◆ TO DO ◆
Please reproduce the data exactly, excluding any pictures it contains.

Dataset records
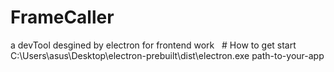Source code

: # FrameCaller
a devTool desgined by electron for frontend work 
 
# How to get start
C:\Users\asus\Desktop\electron-prebuilt\dist\electron.exe path-to-your-app
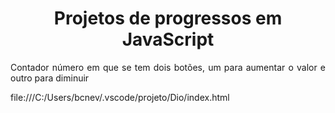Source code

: 
<h1 align="center">Projetos de progressos em JavaScript </h1>
<p align="justify"> Contador número em que se tem dois botões, um para aumentar o valor e outro para diminuir </p>
file:///C:/Users/bcnev/.vscode/projeto/Dio/index.html
  

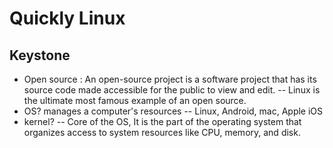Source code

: # Quickly Linux

## Keystone
- Open source  : An open-source project is a software project that has its source code made accessible for the public to view and edit.
	-- Linux is the ultimate most famous example of an open source. 
- OS? manages a computer's resources
	-- Linux, Android, mac, Apple iOS
- kernel?
	-- Core of the OS, It is the part of the operating system that organizes access to system resources like CPU, memory, and disk. 
  

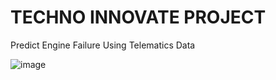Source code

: # TECHNO INNOVATE PROJECT
Predict Engine Failure Using Telematics Data 

![image](https://user-images.githubusercontent.com/75107398/190961178-dd1e26eb-28bb-477a-bb4f-fed6f91e944a.png)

◆ OUTPUT FOR THIS TASK ◆
Source code

: # FrameCaller
a devTool desgined by electron for frontend work 
 
# How to get start
C:\Users\asus\Desktop\electron-prebuilt\dist\electron.exe path-to-your-app
Source code

: 
<h1 align="center">Projetos de progressos em JavaScript </h1>
<p align="justify"> Contador número em que se tem dois botões, um para aumentar o valor e outro para diminuir </p>
file:///C:/Users/bcnev/.vscode/projeto/Dio/index.html
  

Source code

: # Quickly Linux

## Keystone
- Open source  : An open-source project is a software project that has its source code made accessible for the public to view and edit.
	-- Linux is the ultimate most famous example of an open source. 
- OS? manages a computer's resources
	-- Linux, Android, mac, Apple iOS
- kernel?
	-- Core of the OS, It is the part of the operating system that organizes access to system resources like CPU, memory, and disk. 
  

Source code

: # TECHNO INNOVATE PROJECT
Predict Engine Failure Using Telematics Data 

![image](https://user-images.githubusercontent.com/75107398/190961178-dd1e26eb-28bb-477a-bb4f-fed6f91e944a.png)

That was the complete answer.